Logistics: A Panel Discussion on Current Trends, Opportunities, and Challenges
• Consulate General of the Federal Republic of Germany in New York
• German American Chambers of Commerce, Inc. (GACC)
On behalf of the Consulate, Deputy Consul General Kai Hennig welcomed the audience and pointed out the importance of logistics, in particular for an export-oriented economy like Germany, which depends on reliable partners for transportation and distribution. In his introductory remarks, Michael Blank of the German American Chamber of Commerce further stressed the significance of efficient logistics for the wealth of the nations, calling special attention to the fact that logistics is an essential business component of the global economy, given today’s global production processes, worldwide supply chains, and worldwide distribution networks.

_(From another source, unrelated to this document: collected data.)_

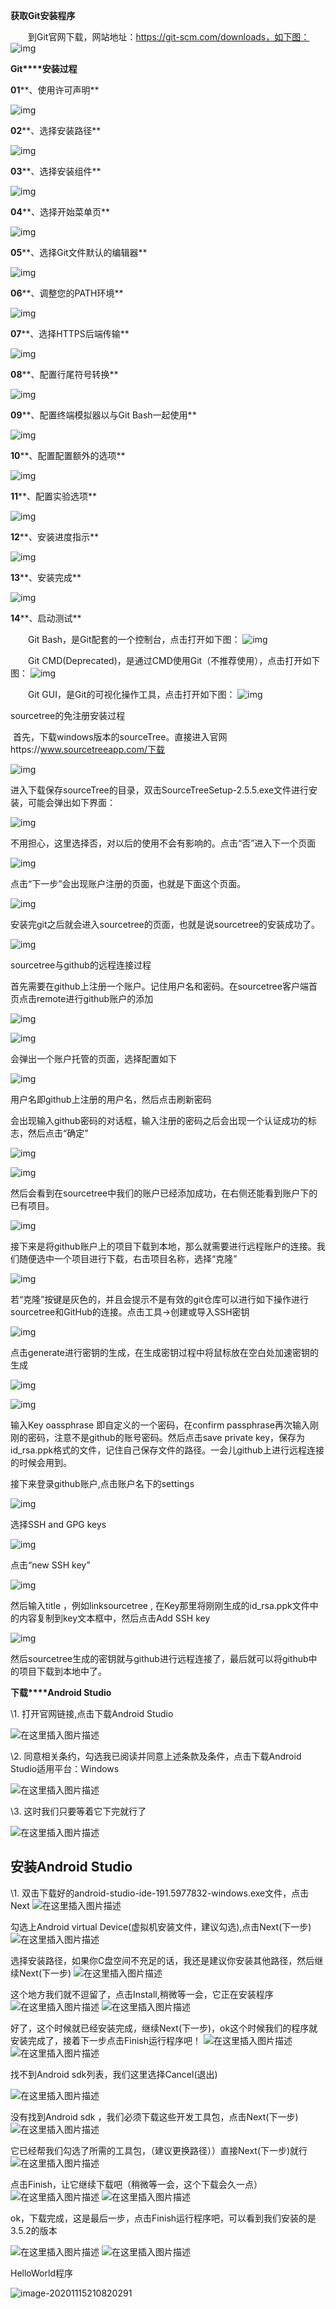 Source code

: **获取Git安装程序**

  到Git官网下载，网站地址：https://git-scm.com/downloads，如下图：
 ![img](imageLab_6/clip_image002.png) 

**Git****安装过程** 

**01****、使用许可声明**

![img](imageLab_6/clip_image004.png) 

**02****、选择安装路径**

![img](imageLab_6/clip_image006.png) 

**03****、选择安装组件**

![img](imageLab_6/clip_image008.png)

**04****、选择开始菜单页**

![img](imageLab_6/clip_image010.png) 

**05****、选择Git文件默认的编辑器**

![img](imageLab_6/clip_image012.png)

**06****、调整您的PATH环境**

![img](imageLab_6/clip_image014.png) 

**07****、选择HTTPS后端传输**

![img](imageLab_6/clip_image016.png) 

**08****、配置行尾符号转换**

![img](imageLab_6/clip_image018.png) 

**09****、配置终端模拟器以与Git Bash一起使用**

![img](imageLab_6/clip_image020.png)

**10****、配置配置额外的选项**

![img](imageLab_6/clip_image022.png)

**11****、配置实验选项**

![img](imageLab_6/clip_image024.png) 

**12****、安装进度指示**

![img](imageLab_6/clip_image026.png) 

**13****、安装完成**

![img](imageLab_6/clip_image028.png)

**14****、启动测试** 

  Git Bash，是Git配套的一个控制台，点击打开如下图：
 ![img](imageLab_6/clip_image030.png)

  Git CMD(Deprecated)，是通过CMD使用Git（不推荐使用），点击打开如下图：
 ![img](imageLab_6/clip_image032.png)

  Git GUI，是Git的可视化操作工具，点击打开如下图：
 ![img](imageLab_6/clip_image034.png) 

sourcetree的免注册安装过程

​    首先，下载windows版本的sourceTree。直接进入官网https://www.sourcetreeapp.com/下载

 ![img](imageLab_6/clip_image036.png)

进入下载保存sourceTree的目录，双击SourceTreeSetup-2.5.5.exe文件进行安装，可能会弹出如下界面：

 ![img](imageLab_6/clip_image037.png)

不用担心，这里选择否，对以后的使用不会有影响的。点击“否”进入下一个页面

![img](imageLab_6/clip_image039.png)

点击“下一步”会出现账户注册的页面，也就是下面这个页面。

![img](imageLab_6/clip_image041.png)

安装完git之后就会进入sourcetree的页面，也就是说sourcetree的安装成功了。

![img](imageLab_6/clip_image043.png)

sourcetree与github的远程连接过程

 

首先需要在github上注册一个账户。记住用户名和密码。在sourcetree客户端首页点击remote进行github账户的添加

![img](imageLab_6/clip_image045.png)

 ![img](imageLab_6/clip_image047.png)

会弹出一个账户托管的页面，选择配置如下

![img](imageLab_6/clip_image048.png)

用户名即github上注册的用户名，然后点击刷新密码

会出现输入github密码的对话框，输入注册的密码之后会出现一个认证成功的标志，然后点击“确定”

![img](imageLab_6/clip_image049.png)

 ![img](imageLab_6/clip_image050.png)

 

 然后会看到在sourcetree中我们的账户已经添加成功，在右侧还能看到账户下的已有项目。

![img](imageLab_6/clip_image052.png)

接下来是将github账户上的项目下载到本地，那么就需要进行远程账户的连接。我们随便选中一个项目进行下载，右击项目名称，选择“克隆”

![img](imageLab_6/clip_image054.png)

若“克隆”按键是灰色的，并且会提示不是有效的git仓库可以进行如下操作进行sourcetree和GitHub的连接。点击工具->创建或导入SSH密钥

![img](imageLab_6/clip_image056.png)

点击generate进行密钥的生成，在生成密钥过程中将鼠标放在空白处加速密钥的生成

![img](imageLab_6/clip_image058.png)

![img](imageLab_6/clip_image060.png)

输入Key oassphrase 即自定义的一个密码，在confirm passphrase再次输入刚刚的密码，注意不是github的账号密码。然后点击save private key，保存为id_rsa.ppk格式的文件，记住自己保存文件的路径。一会儿github上进行远程连接的时候会用到。

接下来登录github账户,点击账户名下的settings

![img](imageLab_6/clip_image062.png)

选择SSH and GPG keys

![img](imageLab_6/clip_image064.png)

点击“new SSH key”

![img](imageLab_6/clip_image066.png)

然后输入title ，例如linksourcetree , 在Key那里将刚刚生成的id_rsa.ppk文件中的内容复制到key文本框中，然后点击Add SSH key

![img](imageLab_6/clip_image068.png)

然后sourcetree生成的密钥就与github进行远程连接了，最后就可以将github中的项目下载到本地中了。

**下载****Android Studio**

\1.  打开官网链接,点击下载Android Studio

![在这里插入图片描述](imageLab_6/clip_image070.png)

\2.   同意相关条约，勾选我已阅读并同意上述条款及条件，点击下载Android Studio适用平台：Windows

![在这里插入图片描述](imageLab_6/clip_image072.png)

\3.   这时我们只要等着它下完就行了

![在这里插入图片描述](imageLab_6/clip_image074.png)

## 安装Android Studio

\1.  双击下载好的android-studio-ide-191.5977832-windows.exe文件，点击Next
 ![在这里插入图片描述](imageLab_6/clip_image075.png)

 

 

 

 

 

 

 

 

勾选上Android virtual Device(虚拟机安装文件，建议勾选),点击Next(下一步)
 ![在这里插入图片描述](imageLab_6/clip_image076.png)

 

 

 

 

 

 

 

 

 

 

 

 

 

 

选择安装路径，如果你C盘空间不充足的话，我还是建议你安装其他路径，然后继续Next(下一步)
 ![在这里插入图片描述](imageLab_6/clip_image077.png)

这个地方我们就不逗留了，点击Install,稍微等一会，它正在安装程序
 ![在这里插入图片描述](imageLab_6/clip_image078.png)
 ![在这里插入图片描述](imageLab_6/clip_image079.png)

好了，这个时候就已经安装完成，继续Next(下一步)，ok这个时候我们的程序就安装完成了，接着下一步点击Finish运行程序吧！
 ![在这里插入图片描述](imageLab_6/clip_image080.png)
 ![在这里插入图片描述](imageLab_6/clip_image081.png)

找不到Android sdk列表，我们这里选择Cancel(退出)

![在这里插入图片描述](imageLab_6/clip_image082.png)

没有找到Android sdk ，我们必须下载这些开发工具包，点击Next(下一步)
 ![在这里插入图片描述](imageLab_6/clip_image084.png)

它已经帮我们勾选了所需的工具包，（建议更换路径））直接Next(下一步)就行
 ![在这里插入图片描述](imageLab_6/clip_image086.png)

点击Finish，让它继续下载吧（稍微等一会，这个下载会久一点）
 ![在这里插入图片描述](imageLab_6/clip_image088.png)
 ![在这里插入图片描述](imageLab_6/clip_image090.png)

ok，下载完成，这是最后一步，点击Finish运行程序吧，可以看到我们安装的是3.5.2的版本

![在这里插入图片描述](imageLab_6/clip_image092.png)
 ![在这里插入图片描述](imageLab_6/clip_image093.png)

HelloWorld程序

![image-20201115210820291](imageLab_6/image-20201115210820291.png)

The panel was moderated by John-Paul Clarke, Associate Professor at the Daniel Guggenheim School of Aerospace Engineering and H. Milton Stewart School of Industrial and Systems Engineering and Director at the Air Transportation Laboratory of the Georgia Institute of Technology, and included HeinerMurmann, Member of the Board of Management at Schenker AG, responsible for Air and Ocean Freight and CEO of DB Schenker in the Americas; Jack Allen, Senior Director of Logistics and Manufacturing Solutions for Cisco’s Supply Chain Operations group; Gary Cleave, Senior Vice President, responsible for Corporate Sales & Customer Service across Region Americas at Hapag-Lloyd; and Alexander Karst, Director of Sales and Handling for the USA Northeast & Mid-Atlantic for Lufthansa Cargo, which is based in New York.

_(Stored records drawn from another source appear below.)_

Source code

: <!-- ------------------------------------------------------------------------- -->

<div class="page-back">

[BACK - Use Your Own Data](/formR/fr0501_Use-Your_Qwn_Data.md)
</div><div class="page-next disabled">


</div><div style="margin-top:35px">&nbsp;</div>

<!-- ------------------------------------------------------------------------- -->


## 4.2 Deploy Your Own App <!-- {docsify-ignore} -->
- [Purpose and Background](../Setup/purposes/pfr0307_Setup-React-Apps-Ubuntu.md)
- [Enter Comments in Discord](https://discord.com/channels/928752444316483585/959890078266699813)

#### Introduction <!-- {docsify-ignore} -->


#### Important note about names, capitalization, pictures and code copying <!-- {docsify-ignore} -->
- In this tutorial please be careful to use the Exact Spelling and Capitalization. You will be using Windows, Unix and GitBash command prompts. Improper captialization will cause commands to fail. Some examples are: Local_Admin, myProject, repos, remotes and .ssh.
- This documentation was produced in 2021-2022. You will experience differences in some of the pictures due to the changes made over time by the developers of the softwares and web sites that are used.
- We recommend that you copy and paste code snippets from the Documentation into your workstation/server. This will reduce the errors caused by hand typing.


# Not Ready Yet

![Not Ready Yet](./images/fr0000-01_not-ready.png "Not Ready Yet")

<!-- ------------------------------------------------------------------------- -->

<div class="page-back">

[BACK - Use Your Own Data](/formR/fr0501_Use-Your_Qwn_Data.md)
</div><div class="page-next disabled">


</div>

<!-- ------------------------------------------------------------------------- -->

The panelists discussed several of the major trends in logistics, including accelerated globalization with a regional shift towards developing countries and rising oil prices. The latter have become an increasingly important factor, as fuel currently represents more than 45 percent of shipping system costs. The panel also addressed several other trends that are currently shaping the future of logistics, including increasing environmental regulations, the growing volatility of all relevant elements within the transportation process, and technological developments which require companies to focus on data and e-commerce in addition to the physical movement of goods.
All of the speakers emphasized the importance of close collaboration between companies and their logistics providers in order to optimize the transportation process. With this in mind, Mr. Murmann and Mr. Allen jointly presented the concept of an innovation partnership with increasing levels of mutual investment, which they successfully implemented between their two companies, and which, over the last five years, has resulted in a global strategic partnership network for Cisco.
The panelists shared their successes, but also identified some key challenges in present-day logistics. Mr. Cleave pointed out some of the difficulties that arise from the growing size of container vessels. This development requires the expansion of ports and changes to bridge heights and locks along the shipping route–processes that generally move more slowly than the rapid development of vessels.
Mr. Karst identified current challenges in airfreight logistics, in particular, container shipping’s heightened competition with passenger aircraft, which are now able to carry sensitive commodities as well, thanks to improved technology. He also noted a lack of progress in automation and electronic communication, explaining that important documents are still printed and stamped.
The audience questioned the future need for the forwarding industry in light of the more sophisticated integrator business, but panel experts insisted on the continuing necessity of forwarders, arguing that the transportation of individual cargo cannot be standardized. The speakers nonetheless admitted that a higher degree of automation needs to be achieved, and data and information more efficiently employed, to optimize logistics processes.